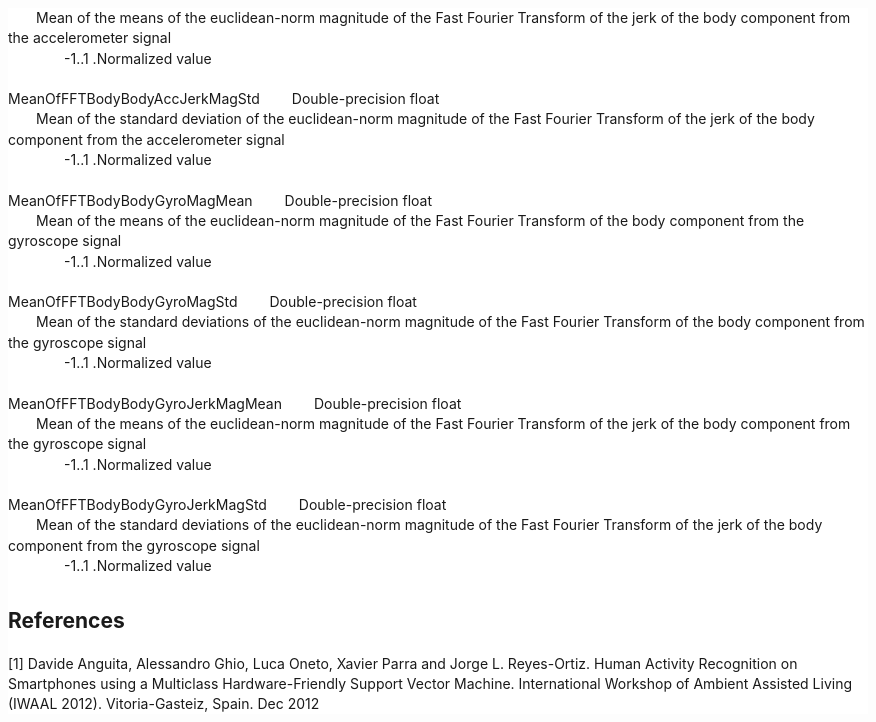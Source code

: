 &ensp;&ensp;&ensp;&ensp;Mean of the means of the euclidean-norm magnitude of the Fast Fourier Transform of the jerk of the body component from the accelerometer signal<br>
&ensp;&ensp;&ensp;&ensp;&ensp;&ensp;&ensp;&ensp;-1..1 .Normalized value<br>
<br>
MeanOfFFTBodyBodyAccJerkMagStd&ensp;&ensp;&ensp;&ensp;  Double-precision float<br>
&ensp;&ensp;&ensp;&ensp;Mean of the standard deviation of the euclidean-norm magnitude of the Fast Fourier Transform of the jerk of the body component from the accelerometer signal<br>
&ensp;&ensp;&ensp;&ensp;&ensp;&ensp;&ensp;&ensp;-1..1 .Normalized value<br>
<br>
MeanOfFFTBodyBodyGyroMagMean&ensp;&ensp;&ensp;&ensp;  Double-precision float<br>
&ensp;&ensp;&ensp;&ensp;Mean of the means of the euclidean-norm magnitude of the Fast Fourier Transform of the body component from the gyroscope signal<br>
&ensp;&ensp;&ensp;&ensp;&ensp;&ensp;&ensp;&ensp;-1..1 .Normalized value<br>
<br>
MeanOfFFTBodyBodyGyroMagStd&ensp;&ensp;&ensp;&ensp;  Double-precision float<br>
&ensp;&ensp;&ensp;&ensp;Mean of the standard deviations of the euclidean-norm magnitude of the Fast Fourier Transform of the body component from the gyroscope signal<br>
&ensp;&ensp;&ensp;&ensp;&ensp;&ensp;&ensp;&ensp;-1..1 .Normalized value<br>
<br>
MeanOfFFTBodyBodyGyroJerkMagMean&ensp;&ensp;&ensp;&ensp;  Double-precision float<br>
&ensp;&ensp;&ensp;&ensp;Mean of the means of the euclidean-norm magnitude of the Fast Fourier Transform of the jerk of the body component from the gyroscope signal<br>
&ensp;&ensp;&ensp;&ensp;&ensp;&ensp;&ensp;&ensp;-1..1 .Normalized value<br>
<br>
MeanOfFFTBodyBodyGyroJerkMagStd&ensp;&ensp;&ensp;&ensp;  Double-precision float<br>
&ensp;&ensp;&ensp;&ensp;Mean of the standard deviations of the euclidean-norm magnitude of the Fast Fourier Transform of the jerk of the body component from the gyroscope signal<br>
&ensp;&ensp;&ensp;&ensp;&ensp;&ensp;&ensp;&ensp;-1..1 .Normalized value<br>

## References
[1] Davide Anguita, Alessandro Ghio, Luca Oneto, Xavier Parra and Jorge L. Reyes-Ortiz. Human Activity Recognition on Smartphones using a Multiclass Hardware-Friendly Support Vector Machine. International Workshop of Ambient Assisted Living (IWAAL 2012). Vitoria-Gasteiz, Spain. Dec 2012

# [WORK ITEM]
Search the listing above for the string "means". Copy every line that contains it.

# [ANSWER TO THIS PROBLEM]
: &ensp;&ensp;&ensp;&ensp;Mean of the means of the euclidean-norm magnitude of the Fast Fourier Transform of the jerk of the body component from the accelerometer signal<br>
&ensp;&ensp;&ensp;&ensp;Mean of the means of the euclidean-norm magnitude of the Fast Fourier Transform of the body component from the gyroscope signal<br>
&ensp;&ensp;&ensp;&ensp;Mean of the means of the euclidean-norm magnitude of the Fast Fourier Transform of the jerk of the body component from the gyroscope signal<br>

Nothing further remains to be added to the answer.